** Opening RAW DATA block **
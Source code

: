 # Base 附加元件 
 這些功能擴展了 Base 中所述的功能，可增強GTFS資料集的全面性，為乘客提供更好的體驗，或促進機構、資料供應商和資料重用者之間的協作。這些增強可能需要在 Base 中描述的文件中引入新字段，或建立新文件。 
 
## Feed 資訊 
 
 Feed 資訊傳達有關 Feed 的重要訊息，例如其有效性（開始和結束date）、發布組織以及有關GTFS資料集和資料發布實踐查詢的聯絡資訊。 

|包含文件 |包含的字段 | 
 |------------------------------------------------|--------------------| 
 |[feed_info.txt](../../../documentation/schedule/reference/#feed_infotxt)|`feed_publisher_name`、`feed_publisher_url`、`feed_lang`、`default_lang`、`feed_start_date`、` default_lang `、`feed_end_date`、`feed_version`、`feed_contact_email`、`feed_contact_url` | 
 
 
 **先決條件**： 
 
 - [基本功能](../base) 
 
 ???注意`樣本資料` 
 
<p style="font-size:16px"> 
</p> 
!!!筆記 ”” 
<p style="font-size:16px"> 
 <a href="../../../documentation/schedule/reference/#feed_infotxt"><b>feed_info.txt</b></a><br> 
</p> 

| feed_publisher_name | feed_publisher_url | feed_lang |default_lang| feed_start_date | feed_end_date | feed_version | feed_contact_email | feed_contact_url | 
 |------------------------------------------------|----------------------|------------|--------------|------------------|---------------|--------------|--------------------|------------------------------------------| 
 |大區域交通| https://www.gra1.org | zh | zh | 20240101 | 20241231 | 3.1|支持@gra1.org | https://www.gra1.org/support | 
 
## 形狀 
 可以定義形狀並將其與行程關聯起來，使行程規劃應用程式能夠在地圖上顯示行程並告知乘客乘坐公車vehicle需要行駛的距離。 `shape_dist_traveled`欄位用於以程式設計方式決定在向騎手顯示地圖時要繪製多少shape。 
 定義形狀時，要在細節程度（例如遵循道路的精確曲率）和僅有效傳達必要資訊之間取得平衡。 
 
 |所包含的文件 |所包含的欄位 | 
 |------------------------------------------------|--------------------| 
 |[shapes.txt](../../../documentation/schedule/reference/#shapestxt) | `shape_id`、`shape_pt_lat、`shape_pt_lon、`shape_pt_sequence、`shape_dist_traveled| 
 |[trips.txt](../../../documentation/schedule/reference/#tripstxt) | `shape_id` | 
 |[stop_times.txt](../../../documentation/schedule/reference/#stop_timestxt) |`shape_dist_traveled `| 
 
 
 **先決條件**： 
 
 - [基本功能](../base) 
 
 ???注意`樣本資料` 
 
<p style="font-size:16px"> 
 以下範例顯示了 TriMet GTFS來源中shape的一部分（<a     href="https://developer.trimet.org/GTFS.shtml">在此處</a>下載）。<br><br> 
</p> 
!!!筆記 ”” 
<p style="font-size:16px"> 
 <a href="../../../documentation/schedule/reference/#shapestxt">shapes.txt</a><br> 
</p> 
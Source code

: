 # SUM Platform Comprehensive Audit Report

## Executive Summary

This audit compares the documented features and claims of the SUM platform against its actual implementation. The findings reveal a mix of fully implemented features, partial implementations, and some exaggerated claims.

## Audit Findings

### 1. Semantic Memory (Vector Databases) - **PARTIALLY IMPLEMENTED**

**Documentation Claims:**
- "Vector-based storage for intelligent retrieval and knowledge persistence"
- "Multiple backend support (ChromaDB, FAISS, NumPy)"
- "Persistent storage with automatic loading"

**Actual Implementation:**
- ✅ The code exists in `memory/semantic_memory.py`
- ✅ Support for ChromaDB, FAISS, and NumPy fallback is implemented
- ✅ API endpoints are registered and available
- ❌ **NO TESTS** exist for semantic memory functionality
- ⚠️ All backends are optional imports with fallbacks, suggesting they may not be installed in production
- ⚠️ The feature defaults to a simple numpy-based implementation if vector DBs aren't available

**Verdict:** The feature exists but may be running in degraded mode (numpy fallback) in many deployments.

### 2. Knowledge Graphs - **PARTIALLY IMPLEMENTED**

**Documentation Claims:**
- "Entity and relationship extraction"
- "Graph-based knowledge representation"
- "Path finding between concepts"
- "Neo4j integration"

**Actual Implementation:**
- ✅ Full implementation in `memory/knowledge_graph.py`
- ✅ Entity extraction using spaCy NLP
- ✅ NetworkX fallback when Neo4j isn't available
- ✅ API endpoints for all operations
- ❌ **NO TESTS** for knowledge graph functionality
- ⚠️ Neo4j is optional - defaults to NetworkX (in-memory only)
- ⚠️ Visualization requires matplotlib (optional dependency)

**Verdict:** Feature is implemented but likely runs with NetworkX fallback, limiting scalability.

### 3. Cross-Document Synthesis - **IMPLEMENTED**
** Closing RAW DATA block **
## TASK DESCRIPTION:
Copy every line of the records word for word.

## ANSWER TO THIS PROBLEM:
Source code

: # Base 附加元件 
 這些功能擴展了 Base 中所述的功能，可增強GTFS資料集的全面性，為乘客提供更好的體驗，或促進機構、資料供應商和資料重用者之間的協作。這些增強可能需要在 Base 中描述的文件中引入新字段，或建立新文件。 
 
## Feed 資訊 
 
 Feed 資訊傳達有關 Feed 的重要訊息，例如其有效性（開始和結束date）、發布組織以及有關GTFS資料集和資料發布實踐查詢的聯絡資訊。 

|包含文件 |包含的字段 | 
 |------------------------------------------------|--------------------| 
 |[feed_info.txt](../../../documentation/schedule/reference/#feed_infotxt)|`feed_publisher_name`、`feed_publisher_url`、`feed_lang`、`default_lang`、`feed_start_date`、` default_lang `、`feed_end_date`、`feed_version`、`feed_contact_email`、`feed_contact_url` | 
 
 
 **先決條件**： 
 
 - [基本功能](../base) 
 
 ???注意`樣本資料` 
 
<p style="font-size:16px"> 
</p> 
!!!筆記 ”” 
<p style="font-size:16px"> 
 <a href="../../../documentation/schedule/reference/#feed_infotxt"><b>feed_info.txt</b></a><br> 
</p> 

| feed_publisher_name | feed_publisher_url | feed_lang |default_lang| feed_start_date | feed_end_date | feed_version | feed_contact_email | feed_contact_url | 
 |------------------------------------------------|----------------------|------------|--------------|------------------|---------------|--------------|--------------------|------------------------------------------| 
 |大區域交通| https://www.gra1.org | zh | zh | 20240101 | 20241231 | 3.1|支持@gra1.org | https://www.gra1.org/support | 
 
## 形狀 
 可以定義形狀並將其與行程關聯起來，使行程規劃應用程式能夠在地圖上顯示行程並告知乘客乘坐公車vehicle需要行駛的距離。 `shape_dist_traveled`欄位用於以程式設計方式決定在向騎手顯示地圖時要繪製多少shape。 
 定義形狀時，要在細節程度（例如遵循道路的精確曲率）和僅有效傳達必要資訊之間取得平衡。 
 
 |所包含的文件 |所包含的欄位 | 
 |------------------------------------------------|--------------------| 
 |[shapes.txt](../../../documentation/schedule/reference/#shapestxt) | `shape_id`、`shape_pt_lat、`shape_pt_lon、`shape_pt_sequence、`shape_dist_traveled| 
 |[trips.txt](../../../documentation/schedule/reference/#tripstxt) | `shape_id` | 
 |[stop_times.txt](../../../documentation/schedule/reference/#stop_timestxt) |`shape_dist_traveled `| 
 
 
 **先決條件**： 
 
 - [基本功能](../base) 
 
 ???注意`樣本資料` 
 
<p style="font-size:16px"> 
 以下範例顯示了 TriMet GTFS來源中shape的一部分（<a     href="https://developer.trimet.org/GTFS.shtml">在此處</a>下載）。<br><br> 
</p> 
!!!筆記 ”” 
<p style="font-size:16px"> 
 <a href="../../../documentation/schedule/reference/#shapestxt">shapes.txt</a><br> 
</p> 
Source code

: # SUM Platform Comprehensive Audit Report

## Executive Summary

This audit compares the documented features and claims of the SUM platform against its actual implementation. The findings reveal a mix of fully implemented features, partial implementations, and some exaggerated claims.

## Audit Findings

### 1. Semantic Memory (Vector Databases) - **PARTIALLY IMPLEMENTED**

**Documentation Claims:**
- "Vector-based storage for intelligent retrieval and knowledge persistence"
- "Multiple backend support (ChromaDB, FAISS, NumPy)"
- "Persistent storage with automatic loading"

**Actual Implementation:**
- ✅ The code exists in `memory/semantic_memory.py`
- ✅ Support for ChromaDB, FAISS, and NumPy fallback is implemented
- ✅ API endpoints are registered and available
- ❌ **NO TESTS** exist for semantic memory functionality
- ⚠️ All backends are optional imports with fallbacks, suggesting they may not be installed in production
- ⚠️ The feature defaults to a simple numpy-based implementation if vector DBs aren't available

**Verdict:** The feature exists but may be running in degraded mode (numpy fallback) in many deployments.

### 2. Knowledge Graphs - **PARTIALLY IMPLEMENTED**

**Documentation Claims:**
- "Entity and relationship extraction"
- "Graph-based knowledge representation"
- "Path finding between concepts"
- "Neo4j integration"

**Actual Implementation:**
- ✅ Full implementation in `memory/knowledge_graph.py`
- ✅ Entity extraction using spaCy NLP
- ✅ NetworkX fallback when Neo4j isn't available
- ✅ API endpoints for all operations
- ❌ **NO TESTS** for knowledge graph functionality
- ⚠️ Neo4j is optional - defaults to NetworkX (in-memory only)
- ⚠️ Visualization requires matplotlib (optional dependency)

**Verdict:** Feature is implemented but likely runs with NetworkX fallback, limiting scalability.

### 3. Cross-Document Synthesis - **IMPLEMENTED**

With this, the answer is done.